Kanchan Gupta / Analysis

Atal Bihari Vajpayee was given to moments of jocular frivolity at times of great stress, for instance on the eve of election results. At the fag end of the 1999 election campaign, a senior journalist asked him what would rate as one of the most banal, if not asinine, questions: “Mr Vajpayee, who do you think will emerge winner?” Without batting his eyelids, Mr Vajpayee replied, “Of course the BJP.” That was contrary to what opinion polls, including one commissioned by his party, were saying: The Congress, according to pollsters, had an edge over the BJP. Later that evening, I made a passing reference to the ease with which he was predicting a BJP victory in the face of a concerted Congress assault. Mr Vajpayee laughed it off and then said, “Nobody can predict the outcome of an election, never mind what politicians and pollsters say.” Placing three fingers of his right hand face down on his left palm, he added, “Any election is like a game of ‘teen patti’ (three-card game). Till such time you turn the cards and see them, you can only guess what has been dealt to you. Similarly, till the votes are counted, nobody can say with any certitude what lies in store for the contestants.”

On the face of it, such wisdom may appear commonplace. After all, veterans of electoral wars would be the first to agree that no battle is won or lost till the last vote is counted. Yet, come election time and every politician and pollster tries to outguess the voter, more often than not coming to grief. The 1999 opinion polls, including the one commissioned by the BJP, turned out to be way off the mark. The BJP and its allies were returned to power with a majority of their own; the Congress had to eat humble pie. So also with the exit polls that were telecast 72 hours before the results of the 2009 general election were declared on Saturday — they didn’t quite forecast such a stunningly stupendous performance by the Congress and the BJP’s astonishing failure to meet its own expectations, fuelled by internal assessments that failed to reflect the popular mood. Whoever predicted on the basis of an ‘exit poll’, and thereby made the party look silly on Saturday, that the NDA would get 217 seats compared to the UPA’s 176 owes more than a mere explanation.

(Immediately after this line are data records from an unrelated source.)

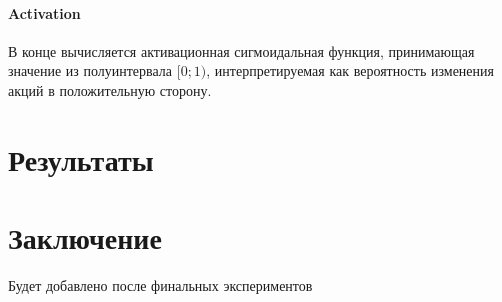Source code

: \documentclass[14pt]{matmex-diploma-custom}
\begin{document}
\paragraph{Activation}

В конце вычисляется активационная сигмоидальная функция, принимающая значение из полуинтервала $[0;1)$, интерпретируемая как вероятность изменения акций в положительную сторону.

\clearpage\section{Результаты}



\clearpage\section*{Заключение}

Будет добавлено после финальных экспериментов

\setmonofont[Mapping=tex-text]{CMU Typewriter Text}


\end{document}
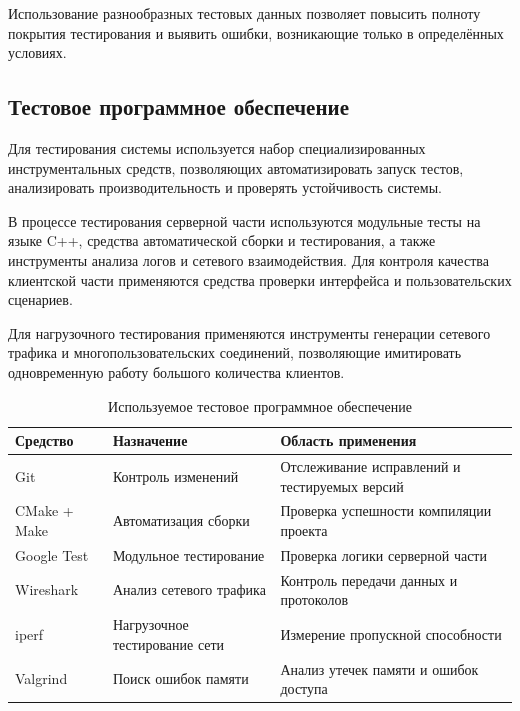 \documentclass[14pt,a4paper]{extarticle}
\begin{document}
Использование разнообразных тестовых данных позволяет повысить полноту покрытия тестирования и выявить ошибки, возникающие только в определённых условиях.

\subsection{Тестовое программное обеспечение}

Для тестирования системы используется набор специализированных инструментальных средств, позволяющих автоматизировать запуск тестов, анализировать производительность и проверять устойчивость системы.

В процессе тестирования серверной части используются модульные тесты на языке C++, средства автоматической сборки и тестирования, а также инструменты анализа логов и сетевого взаимодействия. Для контроля качества клиентской части применяются средства проверки интерфейса и пользовательских сценариев.

Для нагрузочного тестирования применяются инструменты генерации сетевого трафика и многопользовательских соединений, позволяющие имитировать одновременную работу большого количества клиентов.

\begin{table}[H]
\centering
\caption{Используемое тестовое программное обеспечение}
\begin{tabular}{|p{4cm}|p{4cm}|p{5cm}|}
\hline
\textbf{Средство} &
\textbf{Назначение} &
\textbf{Область применения} \\
\hline

Git &
Контроль изменений &
Отслеживание исправлений и тестируемых версий \\
\hline

CMake + Make &
Автоматизация сборки &
Проверка успешности компиляции проекта \\
\hline

Google Test &
Модульное тестирование &
Проверка логики серверной части \\
\hline

Wireshark &
Анализ сетевого трафика &
Контроль передачи данных и протоколов \\
\hline

iperf &
Нагрузочное тестирование сети &
Измерение пропускной способности \\
\hline

Valgrind &
Поиск ошибок памяти &
Анализ утечек памяти и ошибок доступа \\
\hline

\end{tabular}
\end{table}
\end{document}

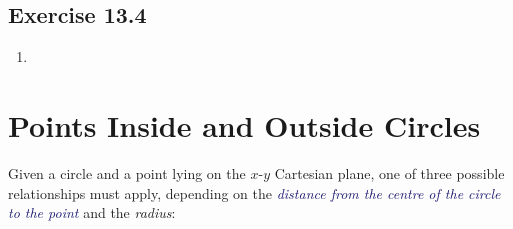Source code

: \documentclass[
  11pt,
  openany]{book}
\begin{document}
\pagebreak

\subsection*{Exercise 13.4}\label{exercise-13.4}

\vspace{-0.3cm}

\begin{enumerate}
    \item
\end{enumerate}

\newpage

\section{Points Inside and Outside Circles}\label{points-inside-and-outside-circles}

\vspace{-0.5cm}

Given a circle and a point lying on the \(x\)-\(y\) Cartesian plane, one of three possible relationships must apply, depending on the \textcolor{MidnightBlue}{\textit{distance from the centre of the circle to the point}} and the \textit{radius}:

\vspace{-0.3cm}
\end{document}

The Congress, no doubt, has won a splendid victory; not to accept this fact would be sheer cussedness. Having said that, it would be equally incorrect to subscribe to the view that at the moment the Congress is riding the crest of a tidal popularity wave which in the coming days will turn into a tsunami of support for the party. Yes, the Congress has made stupendous gains, but a close scrutiny of the results will show that they are not entirely at the expense of the BJP. Nor have the gains accrued to the Congress on account of either policy or programme. For instance, the Congress has picked up a large number of seats in Kerala and West Bengal for reasons that are entirely different. In Kerala, the Left has paid a huge price for infighting within the CPI(M) that has spilled into the streets: A divided cadre couldn’t get their act together. In West Bengal, the Left has been decimated because popular resentment with the CPI(M) for the various sins of omission and commission of the Marxists reached tipping point in this election, helped in large measure by the alliance between the Trinamool Congress and the Congress.

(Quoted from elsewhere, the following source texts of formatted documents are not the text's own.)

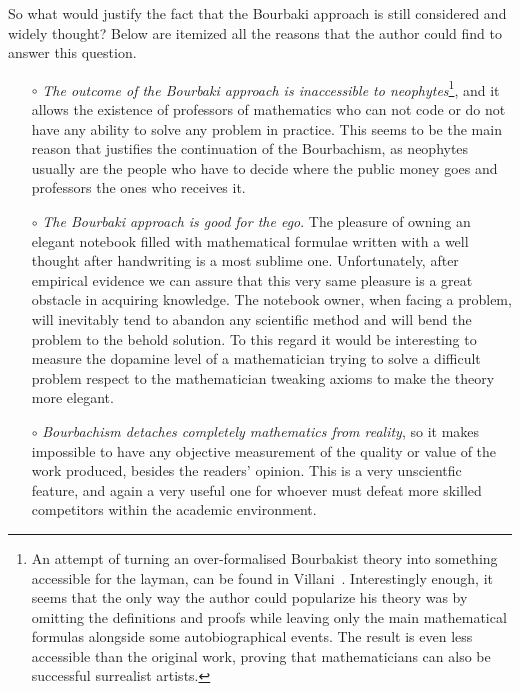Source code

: \documentclass[]{scrartcl}
\theoremstyle{definition}
\begin{document}
So what would justify the fact that the Bourbaki approach is still considered and widely thought? Below are itemized all the reasons that the author could find to answer this question.

\begin{itemize}
    \item[$\circ$] \emph{The outcome of the Bourbaki approach is inaccessible to neophytes}\footnote{
        An attempt of turning an over-formalised Bourbakist theory into something accessible for the layman, can be found in Villani~\cite{villani2003livingtheorem}. Interestingly enough, it seems that the only way the author could popularize his theory was by omitting the definitions and proofs while leaving only the main mathematical formulas alongside some autobiographical events. The result is even less accessible than the original work, proving that mathematicians can also be successful surrealist artists.
    }, and it allows the existence of professors of mathematics who can not code or do not have any ability to solve any problem in practice. This seems to be the main reason that justifies the continuation of the Bourbachism, as neophytes usually are the people who have to decide where the public money goes and professors the ones who receives it.
    
    \item[$\circ$] \emph{The Bourbaki approach is good for the ego}. The pleasure of owning an elegant notebook filled with mathematical formulae written with a well thought after handwriting is a most sublime one. Unfortunately, after empirical evidence we can assure that this very same pleasure is a great obstacle in acquiring knowledge. The notebook owner, when facing a problem, will inevitably tend to abandon any scientific method and will bend the problem to the behold solution. To this regard it would be interesting to measure the dopamine level of a mathematician trying to solve a difficult problem respect to the mathematician tweaking axioms to make the theory more elegant.
    
    \item[$\circ$] \emph{Bourbachism detaches completely mathematics from reality}, so it makes impossible to have any objective measurement of the quality or value of the work produced, besides the readers' opinion. This is a very unscientfic feature, and again a very useful one for whoever must defeat  more skilled competitors within the academic environment.
    

\end{itemize}
\end{document}

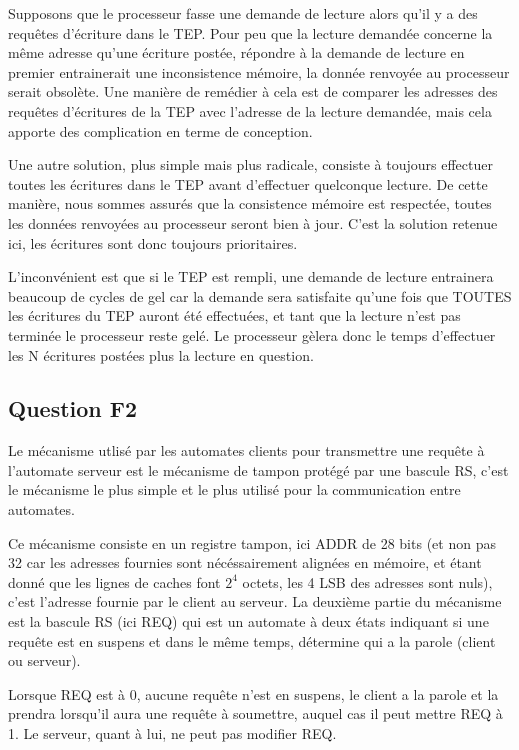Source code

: \documentclass{article}
\begin{document}
Supposons que le processeur fasse une demande de lecture alors qu'il y a des
requêtes d'écriture dans le TEP. Pour peu que la lecture demandée concerne la
même adresse qu'une écriture postée, répondre à la demande de lecture en premier
entrainerait une inconsistence mémoire, la donnée renvoyée au processeur serait
obsolète. Une manière de remédier à cela est de comparer les adresses des
requêtes d'écritures de la TEP avec l'adresse de la lecture demandée, mais cela
apporte des complication en terme de conception.

Une autre solution, plus
simple mais plus radicale, consiste à toujours effectuer toutes les écritures
dans le TEP avant d'effectuer quelconque lecture. De cette manière, nous sommes
assurés que la consistence mémoire est respectée, toutes les données renvoyées
au processeur seront bien à jour. C'est la solution retenue ici, les écritures
sont donc toujours prioritaires.

L'inconvénient est que si le TEP est rempli, une demande de lecture entrainera
beaucoup de cycles de gel car la demande sera satisfaite qu'une fois que TOUTES
les écritures du TEP auront été effectuées, et tant que la lecture n'est pas
terminée le processeur reste gelé. Le processeur gèlera donc le temps
d'effectuer les N écritures postées plus la lecture en question.

\subsection{Question F2}

Le mécanisme utlisé par les automates clients pour transmettre une requête
à l'automate serveur est le mécanisme de tampon protégé par une bascule RS,
c'est le mécanisme le plus simple et le plus utilisé pour la communication
entre automates.

Ce mécanisme consiste en un registre tampon, ici ADDR de 28 bits
(et non pas 32 car les adresses fournies sont nécéssairement alignées en
mémoire, et étant donné que les lignes de caches font $2^4$ octets, les 4 LSB
des adresses sont nuls), c'est l'adresse fournie par le client au serveur.
La deuxième partie du mécanisme est la bascule RS (ici REQ) qui est un automate
à deux états indiquant si une requête est en suspens et dans le même temps,
détermine qui a la parole (client ou serveur).

Lorsque REQ est à 0, aucune requête n'est en suspens, le client a la parole et
la prendra lorsqu'il aura une requête à soumettre, auquel cas il peut mettre
REQ à 1. Le serveur, quant à lui, ne peut pas modifier REQ.
\end{document}
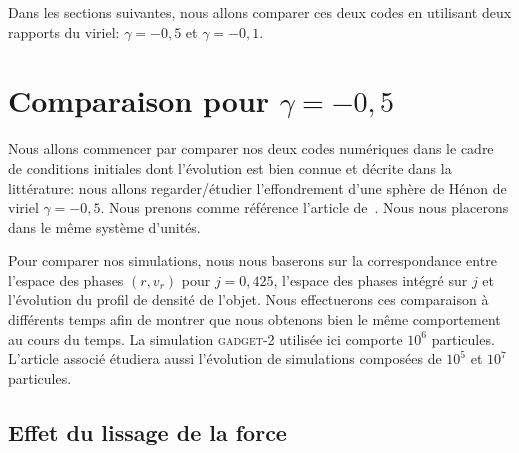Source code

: 		Dans les sections suivantes, nous allons comparer ces deux codes en utilisant deux rapports du viriel: $\gamma=-0,5$ et $\gamma=-0,1$.

	\section{Comparaison pour $\gamma = -0,5$}

		Nous allons commencer par comparer nos deux codes numériques dans le cadre de conditions initiales dont l'évolution est bien connue et
		décrite dans la littérature: nous allons regarder/étudier l'effondrement d'une sphère de Hénon de viriel $\gamma=-0,5$. Nous prenons comme
		référence l'article de~\cite{1983PASJ...35..547F}. Nous nous placerons dans le même système d'unités.

		Pour comparer nos simulations, nous nous baserons sur la correspondance entre l'espace des phases $(r, v_r)$ pour $j=0,425$, l'espace
		des phases intégré sur $j$ et l'évolution du profil de densité de l'objet. Nous effectuerons ces comparaison à différents temps afin
		de montrer que nous obtenons bien le même comportement au cours du temps. La simulation \textsc{gadget-2} utilisée ici comporte $10^6$
		particules. L'article associé étudiera aussi l'évolution de simulations composées de $10^5$ et $10^7$ particules.


		\subsection{Effet du lissage de la force}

In States where the BJP has lost seats to the Congress, the credit largely goes to saboteurs within the party. It is no secret that a section of the BJP worked against the party’s nominees in certain constituencies in Madhya Pradesh. In Rajasthan, the reasons that led to the BJP’s defeat in last year’s Assembly election remain unresolved. In Uttarakhand, infighting has led to the BJP’s rout. In Jammu & Kashmir, the BJP could have won in Udhampur and Jammu if the local party units had not abandoned the candidates whom they saw as ‘outsiders’. In Maharashtra, the BJP failed to correctly assess the strength of Mr Raj Thackeray’s MNS which has turned out to be a spoiler in Mumbai’s urban constituencies where the party stood a good chance of winning. By default, the Congress has benefited on account of the BJP’s deficiencies. Nowhere is this more evident than in Uttar Pradesh where the BJP clearly failed to sense the shift in voter preference and ended up under-estimating its ability to pick up additional seats which have now gone to the Congress, swelling its national tally.

These reasons apart, at the end of the day what emerges is that the Congress has reached where it has on account of four factors whose impact could not have been predicted at any stage during the campaign when popular mood is palpable. First, the ‘Chiru factor’ has put paid to the TDP’s hopes of staging a comeback. The Congress has gained in the process. Second, the ‘Vijaykant factor’ has spiked the AIADMK’s electoral prospects. The ‘Black MGR of Tamil Nadu politics’ has turned out to be a classic spoiler. Third, the ‘Mamata factor’ was never seriously factored in, especially by the Left, while calculating the possible outcome of this election. Ironically, the amazing collapse of the Left has worked to the detriment of the BJP. Fourth, the ‘urban factor’ continues to elude logical interpretation. If the voting trend is any indication, we must come to the conclusion, and regretfully so, that India’s middleclass is no longer guided by the moral compass. Nothing else explains why corruption should cease to be an election issue and the brazen exoneration by the Congress of those who have looted India fetch no more than a cynical, couldn’t-care-less response. It is equally surprising that the middleclass should have chosen to overlook the mishandling of the national economy by the UPA Government and the pitiable state of internal security. We would have thought that these are concerns that agitate the middleclass the most since they shout the most about corruption, price rise and terrorism.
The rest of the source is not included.